┌────────

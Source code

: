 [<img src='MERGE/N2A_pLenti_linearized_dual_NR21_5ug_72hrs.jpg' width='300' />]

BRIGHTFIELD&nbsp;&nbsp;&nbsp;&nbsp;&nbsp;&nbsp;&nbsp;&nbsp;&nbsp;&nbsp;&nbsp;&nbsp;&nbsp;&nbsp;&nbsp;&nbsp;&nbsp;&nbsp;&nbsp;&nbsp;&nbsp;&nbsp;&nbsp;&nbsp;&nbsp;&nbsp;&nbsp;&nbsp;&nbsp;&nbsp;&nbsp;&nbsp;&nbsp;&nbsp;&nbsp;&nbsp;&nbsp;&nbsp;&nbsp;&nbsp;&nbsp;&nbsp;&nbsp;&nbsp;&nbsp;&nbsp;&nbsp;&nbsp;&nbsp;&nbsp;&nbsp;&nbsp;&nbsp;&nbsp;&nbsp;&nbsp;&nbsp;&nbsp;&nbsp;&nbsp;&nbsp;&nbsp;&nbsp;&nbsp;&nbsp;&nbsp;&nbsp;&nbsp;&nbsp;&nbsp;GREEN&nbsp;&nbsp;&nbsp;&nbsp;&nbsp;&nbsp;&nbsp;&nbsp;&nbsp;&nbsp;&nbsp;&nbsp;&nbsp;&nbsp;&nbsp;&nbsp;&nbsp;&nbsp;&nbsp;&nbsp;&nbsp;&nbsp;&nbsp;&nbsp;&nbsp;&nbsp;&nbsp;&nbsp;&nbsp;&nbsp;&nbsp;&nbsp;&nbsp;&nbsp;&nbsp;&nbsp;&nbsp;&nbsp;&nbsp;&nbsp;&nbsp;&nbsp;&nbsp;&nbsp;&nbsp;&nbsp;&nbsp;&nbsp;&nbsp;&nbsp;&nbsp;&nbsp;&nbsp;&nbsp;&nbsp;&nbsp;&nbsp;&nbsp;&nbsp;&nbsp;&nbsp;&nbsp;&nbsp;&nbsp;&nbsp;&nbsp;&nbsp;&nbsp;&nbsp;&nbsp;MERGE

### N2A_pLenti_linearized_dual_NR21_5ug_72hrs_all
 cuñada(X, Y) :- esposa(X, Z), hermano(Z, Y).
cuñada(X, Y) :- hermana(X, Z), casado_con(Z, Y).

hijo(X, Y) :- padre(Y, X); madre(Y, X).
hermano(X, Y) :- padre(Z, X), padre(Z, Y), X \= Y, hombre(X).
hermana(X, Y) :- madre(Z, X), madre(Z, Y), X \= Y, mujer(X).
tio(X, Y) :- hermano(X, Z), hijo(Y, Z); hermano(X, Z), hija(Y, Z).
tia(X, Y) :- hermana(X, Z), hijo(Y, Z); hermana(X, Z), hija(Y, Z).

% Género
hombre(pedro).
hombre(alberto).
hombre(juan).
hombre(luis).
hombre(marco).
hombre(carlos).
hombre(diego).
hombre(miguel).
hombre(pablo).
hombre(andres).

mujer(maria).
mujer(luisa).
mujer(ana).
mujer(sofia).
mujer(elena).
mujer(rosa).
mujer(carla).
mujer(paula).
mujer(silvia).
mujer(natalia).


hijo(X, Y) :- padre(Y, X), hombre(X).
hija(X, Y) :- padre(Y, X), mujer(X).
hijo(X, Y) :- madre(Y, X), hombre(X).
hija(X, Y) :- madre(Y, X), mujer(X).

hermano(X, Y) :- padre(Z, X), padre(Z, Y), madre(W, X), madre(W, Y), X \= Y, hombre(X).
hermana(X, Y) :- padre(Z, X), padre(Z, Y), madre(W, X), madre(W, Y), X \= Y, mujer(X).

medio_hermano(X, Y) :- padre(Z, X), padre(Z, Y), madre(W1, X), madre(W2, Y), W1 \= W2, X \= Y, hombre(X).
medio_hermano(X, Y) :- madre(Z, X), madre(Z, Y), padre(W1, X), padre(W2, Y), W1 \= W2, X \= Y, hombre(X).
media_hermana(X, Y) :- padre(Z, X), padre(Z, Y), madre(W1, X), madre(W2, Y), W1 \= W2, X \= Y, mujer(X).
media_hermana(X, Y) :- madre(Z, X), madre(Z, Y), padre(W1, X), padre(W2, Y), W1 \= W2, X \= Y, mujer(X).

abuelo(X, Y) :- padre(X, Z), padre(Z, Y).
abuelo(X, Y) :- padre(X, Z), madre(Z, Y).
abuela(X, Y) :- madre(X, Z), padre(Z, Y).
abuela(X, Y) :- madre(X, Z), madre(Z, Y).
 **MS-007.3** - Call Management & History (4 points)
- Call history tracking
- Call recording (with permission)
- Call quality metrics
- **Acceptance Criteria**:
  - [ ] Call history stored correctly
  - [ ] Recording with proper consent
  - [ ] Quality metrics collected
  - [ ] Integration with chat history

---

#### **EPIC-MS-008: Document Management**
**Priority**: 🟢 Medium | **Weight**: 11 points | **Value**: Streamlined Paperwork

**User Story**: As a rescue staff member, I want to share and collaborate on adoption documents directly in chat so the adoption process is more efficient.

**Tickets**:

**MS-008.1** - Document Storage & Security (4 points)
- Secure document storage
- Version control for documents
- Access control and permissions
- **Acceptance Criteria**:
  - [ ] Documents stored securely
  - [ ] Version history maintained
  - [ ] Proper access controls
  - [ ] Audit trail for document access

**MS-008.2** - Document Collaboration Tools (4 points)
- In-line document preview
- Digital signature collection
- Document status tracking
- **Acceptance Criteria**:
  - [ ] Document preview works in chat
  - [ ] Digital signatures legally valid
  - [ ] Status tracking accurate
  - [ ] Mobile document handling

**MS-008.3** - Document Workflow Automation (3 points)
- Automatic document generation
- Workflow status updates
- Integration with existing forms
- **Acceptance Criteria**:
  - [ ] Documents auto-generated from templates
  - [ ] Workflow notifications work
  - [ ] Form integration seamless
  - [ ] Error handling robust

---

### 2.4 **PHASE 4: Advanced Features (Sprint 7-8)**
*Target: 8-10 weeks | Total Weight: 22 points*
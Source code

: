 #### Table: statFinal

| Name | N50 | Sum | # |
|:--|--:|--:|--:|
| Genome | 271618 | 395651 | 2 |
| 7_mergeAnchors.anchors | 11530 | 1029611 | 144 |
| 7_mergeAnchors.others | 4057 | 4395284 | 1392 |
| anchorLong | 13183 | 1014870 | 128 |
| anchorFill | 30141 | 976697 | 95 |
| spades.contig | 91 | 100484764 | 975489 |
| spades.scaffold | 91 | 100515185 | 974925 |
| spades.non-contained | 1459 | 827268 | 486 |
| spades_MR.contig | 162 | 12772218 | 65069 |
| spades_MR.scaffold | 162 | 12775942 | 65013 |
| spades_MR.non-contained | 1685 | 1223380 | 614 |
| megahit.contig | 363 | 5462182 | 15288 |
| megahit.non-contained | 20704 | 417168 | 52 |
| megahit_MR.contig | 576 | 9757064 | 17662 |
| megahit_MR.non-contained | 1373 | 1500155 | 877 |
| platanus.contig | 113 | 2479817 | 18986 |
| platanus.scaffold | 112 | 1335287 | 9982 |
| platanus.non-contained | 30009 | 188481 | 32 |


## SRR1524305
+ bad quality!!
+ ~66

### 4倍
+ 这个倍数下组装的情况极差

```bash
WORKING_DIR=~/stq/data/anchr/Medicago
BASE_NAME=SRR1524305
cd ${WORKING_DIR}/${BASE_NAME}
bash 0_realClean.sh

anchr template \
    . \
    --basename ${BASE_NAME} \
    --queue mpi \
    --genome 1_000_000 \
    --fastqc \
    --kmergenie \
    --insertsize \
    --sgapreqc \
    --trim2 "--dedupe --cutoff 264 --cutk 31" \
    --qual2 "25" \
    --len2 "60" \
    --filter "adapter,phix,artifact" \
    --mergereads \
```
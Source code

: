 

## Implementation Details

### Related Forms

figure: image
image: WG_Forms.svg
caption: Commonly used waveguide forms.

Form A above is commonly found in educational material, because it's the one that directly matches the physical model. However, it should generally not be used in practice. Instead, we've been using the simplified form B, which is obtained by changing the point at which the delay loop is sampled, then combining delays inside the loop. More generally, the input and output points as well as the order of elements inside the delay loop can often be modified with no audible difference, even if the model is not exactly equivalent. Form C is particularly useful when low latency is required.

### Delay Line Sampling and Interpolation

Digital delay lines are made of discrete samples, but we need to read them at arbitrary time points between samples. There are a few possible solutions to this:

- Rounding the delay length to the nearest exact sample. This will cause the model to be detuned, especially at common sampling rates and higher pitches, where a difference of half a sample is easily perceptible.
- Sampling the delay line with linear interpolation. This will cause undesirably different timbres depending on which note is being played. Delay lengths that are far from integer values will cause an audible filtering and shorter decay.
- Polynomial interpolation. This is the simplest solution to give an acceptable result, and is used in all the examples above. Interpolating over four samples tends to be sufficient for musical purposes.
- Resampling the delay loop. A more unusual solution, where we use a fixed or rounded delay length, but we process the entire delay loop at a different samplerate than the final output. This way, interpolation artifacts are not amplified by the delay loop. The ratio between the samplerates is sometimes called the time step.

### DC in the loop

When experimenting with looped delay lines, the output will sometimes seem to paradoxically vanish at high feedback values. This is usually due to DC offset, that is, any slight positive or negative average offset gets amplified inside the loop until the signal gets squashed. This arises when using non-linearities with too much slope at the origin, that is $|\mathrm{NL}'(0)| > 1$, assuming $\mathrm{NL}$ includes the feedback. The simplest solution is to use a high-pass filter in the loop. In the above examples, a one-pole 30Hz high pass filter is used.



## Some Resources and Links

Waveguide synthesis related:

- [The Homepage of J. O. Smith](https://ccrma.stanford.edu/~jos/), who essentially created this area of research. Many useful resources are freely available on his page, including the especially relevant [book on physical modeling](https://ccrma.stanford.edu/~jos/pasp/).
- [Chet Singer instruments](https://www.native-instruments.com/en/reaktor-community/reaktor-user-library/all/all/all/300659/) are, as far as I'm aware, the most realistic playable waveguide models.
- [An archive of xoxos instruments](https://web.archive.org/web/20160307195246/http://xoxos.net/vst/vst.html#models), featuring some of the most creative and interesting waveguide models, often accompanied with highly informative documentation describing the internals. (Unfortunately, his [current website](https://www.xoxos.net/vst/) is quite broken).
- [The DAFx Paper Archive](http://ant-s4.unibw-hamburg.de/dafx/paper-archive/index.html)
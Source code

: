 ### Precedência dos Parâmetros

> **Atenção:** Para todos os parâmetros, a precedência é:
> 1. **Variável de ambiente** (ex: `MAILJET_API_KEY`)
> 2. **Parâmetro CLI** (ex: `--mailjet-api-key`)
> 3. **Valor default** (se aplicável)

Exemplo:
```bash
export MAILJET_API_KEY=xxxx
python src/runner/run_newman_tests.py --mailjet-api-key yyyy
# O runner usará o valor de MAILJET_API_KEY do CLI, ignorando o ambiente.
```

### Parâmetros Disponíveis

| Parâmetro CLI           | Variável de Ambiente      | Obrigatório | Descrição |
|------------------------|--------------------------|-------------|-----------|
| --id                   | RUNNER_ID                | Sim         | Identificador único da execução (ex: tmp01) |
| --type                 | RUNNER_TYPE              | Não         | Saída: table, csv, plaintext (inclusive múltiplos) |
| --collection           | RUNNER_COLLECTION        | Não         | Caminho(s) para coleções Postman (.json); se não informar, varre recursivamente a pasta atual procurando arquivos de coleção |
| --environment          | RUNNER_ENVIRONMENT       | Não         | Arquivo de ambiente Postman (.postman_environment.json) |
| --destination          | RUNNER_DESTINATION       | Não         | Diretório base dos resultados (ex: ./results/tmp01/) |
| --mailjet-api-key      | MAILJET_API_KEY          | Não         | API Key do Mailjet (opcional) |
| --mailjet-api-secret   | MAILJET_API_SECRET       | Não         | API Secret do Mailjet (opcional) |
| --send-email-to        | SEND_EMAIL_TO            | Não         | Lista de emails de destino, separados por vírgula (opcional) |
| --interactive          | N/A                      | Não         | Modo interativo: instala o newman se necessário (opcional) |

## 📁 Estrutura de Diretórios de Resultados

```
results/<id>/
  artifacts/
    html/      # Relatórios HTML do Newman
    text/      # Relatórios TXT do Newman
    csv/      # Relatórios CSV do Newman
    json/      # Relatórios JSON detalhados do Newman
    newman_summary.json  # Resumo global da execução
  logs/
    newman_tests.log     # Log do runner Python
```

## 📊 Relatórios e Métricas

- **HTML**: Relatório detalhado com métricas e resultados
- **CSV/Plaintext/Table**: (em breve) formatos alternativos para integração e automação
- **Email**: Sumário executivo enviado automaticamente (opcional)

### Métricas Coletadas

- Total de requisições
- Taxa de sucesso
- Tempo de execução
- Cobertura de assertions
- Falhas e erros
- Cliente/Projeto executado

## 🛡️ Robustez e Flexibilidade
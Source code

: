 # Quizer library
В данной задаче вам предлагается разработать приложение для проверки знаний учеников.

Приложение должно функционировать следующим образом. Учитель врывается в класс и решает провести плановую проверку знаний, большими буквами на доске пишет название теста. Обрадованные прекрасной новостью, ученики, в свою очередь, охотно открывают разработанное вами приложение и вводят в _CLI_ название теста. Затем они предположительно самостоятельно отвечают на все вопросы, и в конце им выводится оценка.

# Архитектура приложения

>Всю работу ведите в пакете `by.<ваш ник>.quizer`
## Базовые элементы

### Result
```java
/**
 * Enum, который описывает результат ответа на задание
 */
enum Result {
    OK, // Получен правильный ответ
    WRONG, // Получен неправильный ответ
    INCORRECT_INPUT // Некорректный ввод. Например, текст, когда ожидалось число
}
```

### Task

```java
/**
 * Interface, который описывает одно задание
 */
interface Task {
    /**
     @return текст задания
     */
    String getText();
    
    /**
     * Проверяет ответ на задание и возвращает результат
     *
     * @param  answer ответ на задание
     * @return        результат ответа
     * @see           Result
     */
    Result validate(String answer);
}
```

└────────

▸ PROBLEM DETAILS
Which lines run from the first of the listing to the line containing "tio(X, Y) :- hermano(X, Z), hijo(Y, Z);"? Reproduce those exactly, both ends included.

▸ PROBLEM SOLUTION
Source code

: [<img src='MERGE/N2A_pLenti_linearized_dual_NR21_5ug_72hrs.jpg' width='300' />]

BRIGHTFIELD&nbsp;&nbsp;&nbsp;&nbsp;&nbsp;&nbsp;&nbsp;&nbsp;&nbsp;&nbsp;&nbsp;&nbsp;&nbsp;&nbsp;&nbsp;&nbsp;&nbsp;&nbsp;&nbsp;&nbsp;&nbsp;&nbsp;&nbsp;&nbsp;&nbsp;&nbsp;&nbsp;&nbsp;&nbsp;&nbsp;&nbsp;&nbsp;&nbsp;&nbsp;&nbsp;&nbsp;&nbsp;&nbsp;&nbsp;&nbsp;&nbsp;&nbsp;&nbsp;&nbsp;&nbsp;&nbsp;&nbsp;&nbsp;&nbsp;&nbsp;&nbsp;&nbsp;&nbsp;&nbsp;&nbsp;&nbsp;&nbsp;&nbsp;&nbsp;&nbsp;&nbsp;&nbsp;&nbsp;&nbsp;&nbsp;&nbsp;&nbsp;&nbsp;&nbsp;&nbsp;GREEN&nbsp;&nbsp;&nbsp;&nbsp;&nbsp;&nbsp;&nbsp;&nbsp;&nbsp;&nbsp;&nbsp;&nbsp;&nbsp;&nbsp;&nbsp;&nbsp;&nbsp;&nbsp;&nbsp;&nbsp;&nbsp;&nbsp;&nbsp;&nbsp;&nbsp;&nbsp;&nbsp;&nbsp;&nbsp;&nbsp;&nbsp;&nbsp;&nbsp;&nbsp;&nbsp;&nbsp;&nbsp;&nbsp;&nbsp;&nbsp;&nbsp;&nbsp;&nbsp;&nbsp;&nbsp;&nbsp;&nbsp;&nbsp;&nbsp;&nbsp;&nbsp;&nbsp;&nbsp;&nbsp;&nbsp;&nbsp;&nbsp;&nbsp;&nbsp;&nbsp;&nbsp;&nbsp;&nbsp;&nbsp;&nbsp;&nbsp;&nbsp;&nbsp;&nbsp;&nbsp;MERGE

### N2A_pLenti_linearized_dual_NR21_5ug_72hrs_all
 cuñada(X, Y) :- esposa(X, Z), hermano(Z, Y).
cuñada(X, Y) :- hermana(X, Z), casado_con(Z, Y).

hijo(X, Y) :- padre(Y, X); madre(Y, X).
hermano(X, Y) :- padre(Z, X), padre(Z, Y), X \= Y, hombre(X).
hermana(X, Y) :- madre(Z, X), madre(Z, Y), X \= Y, mujer(X).
tio(X, Y) :- hermano(X, Z), hijo(Y, Z); hermano(X, Z), hija(Y, Z).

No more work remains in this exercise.